Where then has modern venture capital gone wrong? Not in any one firm's thesis or investment, but through compounding excess that has become even unchecked without any commons or collective interest to ground it in. As scholars like Carlota Perez have more eloquently identified, these specific forms of venture capital driven cycles of innovation almost always create increasing instability and fragile bubbles that eventually burst. Worse, as we enter later-stages of these bubbles we start to see an enclosure of public knowledge, an increasing focus on easy wins rather than long-term gains, and a chilling effect on critical research. It should come as no surprise then that what started with Arthur Rock ended with WeWork.

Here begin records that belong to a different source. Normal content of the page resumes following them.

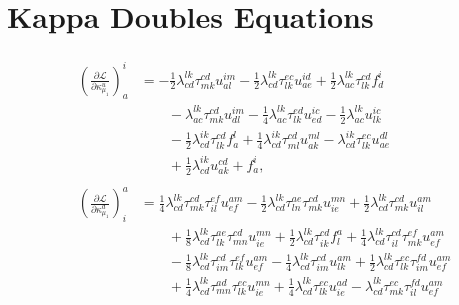 \section{Kappa Doubles Equations}
\label{app:kappa_equations}

\begin{align}
    &\begin{aligned}
        \left(\frac{\partial\mathscr{L}}{\partial\kappa^u_{\mu_1}} \right)^{i}_{a}
        &= - \frac{1}{2}\lambda^{lk}_{cd} \tau^{cd}_{mk} u^{im}_{al}
           - \frac{1}{2}\lambda^{lk}_{cd} \tau^{ec}_{lk} u^{id}_{ae}
           + \frac{1}{2}\lambda^{lk}_{ac} \tau^{cd}_{lk} f^{i}_{d}
        \\
        &\qquad
        - \lambda^{lk}_{ac} \tau^{cd}_{mk} u^{im}_{dl}
        - \frac{1}{4}\lambda^{lk}_{ac} \tau^{ed}_{lk} u^{ic}_{ed}
        - \frac{1}{2}\lambda^{lk}_{ac} u^{ic}_{lk}
        \\
        &\qquad
        - \frac{1}{2}\lambda^{ik}_{cd} \tau^{cd}_{lk} f^{l}_{a}
        + \frac{1}{4}\lambda^{ik}_{cd} \tau^{cd}_{ml} u^{ml}_{ak}
        - \lambda^{ik}_{cd} \tau^{ec}_{lk} u^{dl}_{ae}
        \\
        &\qquad
        + \frac{1}{2}\lambda^{ik}_{cd} u^{cd}_{ak} +
        f^{i}_{a},
    \end{aligned} \\
    &\begin{aligned}
        \left(\frac{\partial\mathscr{L}}{\partial\kappa^d_{\mu_1}} \right)^{a}_{i}
        &=
          \frac{1}{4}\lambda^{lk}_{cd} \tau^{cd}_{mk} \tau^{ef}_{il} u^{am}_{ef}
        - \frac{1}{2}\lambda^{lk}_{cd} \tau^{ae}_{ln} \tau^{cd}_{mk} u^{mn}_{ie}
        + \frac{1}{2}\lambda^{lk}_{cd} \tau^{cd}_{mk} u^{am}_{il}
        \\
        &\qquad
        + \frac{1}{8}\lambda^{lk}_{cd} \tau^{ae}_{lk} \tau^{cd}_{mn} u^{mn}_{ie}
        + \frac{1}{2}\lambda^{lk}_{cd} \tau^{cd}_{ik} f^{a}_{l}
        + \frac{1}{4}\lambda^{lk}_{cd} \tau^{cd}_{il} \tau^{ef}_{mk} u^{am}_{ef}
        \\
        &\qquad
        - \frac{1}{8}\lambda^{lk}_{cd} \tau^{cd}_{im} \tau^{ef}_{lk} u^{am}_{ef}
        - \frac{1}{4}\lambda^{lk}_{cd} \tau^{cd}_{im} u^{am}_{lk}
        + \frac{1}{2}\lambda^{lk}_{cd} \tau^{ec}_{lk} \tau^{fd}_{im} u^{am}_{ef}
        \\
        &\qquad
        + \frac{1}{4}\lambda^{lk}_{cd} \tau^{ad}_{mn} \tau^{ec}_{lk} u^{mn}_{ie}
        + \frac{1}{4}\lambda^{lk}_{cd} \tau^{ec}_{lk} u^{ad}_{ie}
        - \lambda^{lk}_{cd} \tau^{ec}_{mk} \tau^{fd}_{il} u^{am}_{ef}

\end{aligned}
\end{align}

But history shows this doesn't have to be the case, and Ethereum provides us with a faint idea of what a sustainble digital commons might look like if we can realign venture.
In the long run it is through exactly the kind of commons-based self-governance that Ostrom won the Nobel prize for in 2009 that we can achieve a kind of venture mutualism; that we can use our shared currency to create new forms of public infrastructure based on our own economic returns.
Public Works exists to facilitate this movement by encouraging developers to build more open source software, to generate sustainable surplus, and to create new mechanisms to progressively distribute ownership, so that we might finally establish a network of decentralized systems that can sustainably rely on each other.
Critically, the form these networks take matter. Drawing from Vitalik’s work on the revenue-evil curve, we recognize that not everything should have a business model. Rather, by establishing new forms of open, generative infrastructure we can cross-subsidize those goods that if monetized would become significantly inaccessible to the broader community.
To construct cross-subsidies and real interdependence, without inadvertently recreating the same problems, we propose that venture should aim to: restrict itself to seeding the absolute minimum capital required, build with projects as key contributors not just passive investors, and most importantly facilitate better forms of community ownership via new approaches to fair launch.
Actually formalizing venture mutualism in a way that ensures it avoids the pitfalls of previous models will need to be a collective effort, and this post is an open call to become a part of it. If this resonates with you, please reach out. Together, we can take another step prefiguratively towards better models not just for crypto but for technological progress.
To paraphrase Bauwens, “thank you [venture] for doing this because now we can make something better.”